Flying Blind: Truth, Journalism, and the Digital Age

February 13, 2017 | 3 books mentioned 8 min read

1.
In 1798, a decade after the ratification of the U.S. Constitution, President John Adams signed the infamous Sedition Act. The controversial law, passed alongside a slate of Alien Acts aimed at cracking down on immigrants deemed dangerous to the state, made it illegal to produce any “false, scandalous and malicious writing or writings against the government of the United States…with intent to defame the said government…or to stir up sedition within the United States.”

cover The brief history of the Sedition Act, which expired in 1800 after Thomas Jefferson succeeded Adams as president, had its comic moments. One day, an elderly New Jerseyan, Luther Baldwin, stopped to watch President Adams and his wife parade down Newark’s Broad Street accompanied by a 16-gun salute. According to James MacGregor Burns’s judicial history, Packing the Court, someone in the crowd shouted, “There goes the President and they’re firing at his a – !” Baldwin, who had been drinking, retorted that he “did not care if they fired thro’ his a – !” and was promptly clapped into jail.

But the Sedition Act was also used to silence press criticism. Scottish-born polemicist James Callender spent nine months in jail and paid a $200 fine for calling President Adams, among other things, a “repulsive pedant, a gross hypocrite and an unprincipled oppressor.” More famously, Benjamin Bache, editor of the virulently anti-Federalist paper the Aurora, was arrested under the Sedition Act after printing stories attacking Adams and accusing George Washington of secretly collaborating with the British during the Revolutionary War.

I was reminded of the Alien and Sedition Acts in the opening days of the Administration of Donald Trump when, in rapid succession, the president halted immigration from seven Muslim-majority countries and his chief policy adviser, Stephen Bannon, told The New York Times that the media “should keep its mouth shut and just listen for a while.” Like a lot of people who read Bannon’s interview during that first tumultuous week when the president was signing one new wildly controversial executive order after another and millions of Americans were flooding the streets and airports in protest, I heard only the line about the nation’s media needing to sit down and shut up.

When I reread the Times piece some days later I realized that Bannon wasn’t simply trying to muzzle the American media. He was also delivering a blistering critique of a media culture so lost in its bubble of urbane liberal comfort that it missed what may one day prove to be the story of the century. “The media got it dead wrong, 100 percent dead wrong,” he said of the 2016 election, calling it “a humiliating defeat that they will never wash away, that will always be there.” This, the blown coverage of the 2016 campaign, is the context for his headline-making denunciations. “The media should be embarrassed and humiliated and should keep its mouth shut and just listen for a while,” he told Times reporter Michael Grynbaum, adding: “You’re the opposition party. Not the Democratic Party. You’re the opposition party. The media’s the opposition party.”

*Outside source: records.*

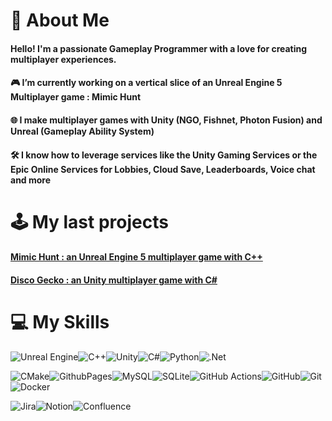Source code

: # 💫 About Me

#### Hello! I'm a passionate Gameplay Programmer with a love for creating multiplayer experiences.

#### 🎮 I’m currently working on a vertical slice of an Unreal Engine 5 Multiplayer game : Mimic Hunt

#### 🌐 I make multiplayer games with Unity (NGO, Fishnet, Photon Fusion) and Unreal (Gameplay Ability System)

#### 🛠 I know how to leverage services like the Unity Gaming Services or the Epic Online Services for Lobbies, Cloud Save, Leaderboards, Voice chat and more

# 🕹 My last projects
#### [Mimic Hunt : an Unreal Engine 5 multiplayer game with C++](https://github.com/tomdexp/MimicHuntPublic)
#### [Disco Gecko : an Unity multiplayer game with C#](https://github.com/tomdexp/SilentNightFeverPublic)

# 💻 My Skills
![Unreal Engine](https://img.shields.io/badge/unrealengine-%23313131.svg?style=for-the-badge&logo=unrealengine&logoColor=white)![C++](https://img.shields.io/badge/c++-%2300599C.svg?style=for-the-badge&logo=c%2B%2B&logoColor=white)![Unity](https://img.shields.io/badge/unity-%23000000.svg?style=for-the-badge&logo=unity&logoColor=white)![C#](https://img.shields.io/badge/c%23-%23239120.svg?style=for-the-badge&logo=csharp&logoColor=white)![Python](https://img.shields.io/badge/python-3670A0?style=for-the-badge&logo=python&logoColor=ffdd54)![.Net](https://img.shields.io/badge/.NET-5C2D91?style=for-the-badge&logo=.net&logoColor=white)

![CMake](https://img.shields.io/badge/CMake-%23008FBA.svg?style=for-the-badge&logo=cmake&logoColor=white)![GithubPages](https://img.shields.io/badge/github%20pages-121013?style=for-the-badge&logo=github&logoColor=white)![MySQL](https://img.shields.io/badge/mysql-4479A1.svg?style=for-the-badge&logo=mysql&logoColor=white)![SQLite](https://img.shields.io/badge/sqlite-%2307405e.svg?style=for-the-badge&logo=sqlite&logoColor=white)![GitHub Actions](https://img.shields.io/badge/github%20actions-%232671E5.svg?style=for-the-badge&logo=githubactions&logoColor=white)![GitHub](https://img.shields.io/badge/github-%23121011.svg?style=for-the-badge&logo=github&logoColor=white)![Git](https://img.shields.io/badge/git-%23F05033.svg?style=for-the-badge&logo=git&logoColor=white)![Docker](https://img.shields.io/badge/docker-%230db7ed.svg?style=for-the-badge&logo=docker&logoColor=white)

![Jira](https://img.shields.io/badge/jira-%230A0FFF.svg?style=for-the-badge&logo=jira&logoColor=white)![Notion](https://img.shields.io/badge/Notion-%23000000.svg?style=for-the-badge&logo=notion&logoColor=white)![Confluence](https://img.shields.io/badge/confluence-%23172BF4.svg?style=for-the-badge&logo=confluence&logoColor=white)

Now, obviously, mainstream media outlets weren’t the only ones who misread the Trump election. Everybody missed that story, including some members of Trump’s own campaign staff. It is also absurd to suggest that “the media,” en masse, are out to get Trump and his administration. There is, after all, a well-financed network of right-leaning news sites, one of which, Breitbart.com, Bannon himself has run, offering full-throated support to Trump’s presidency and even more full-throated condemnation of his enemies.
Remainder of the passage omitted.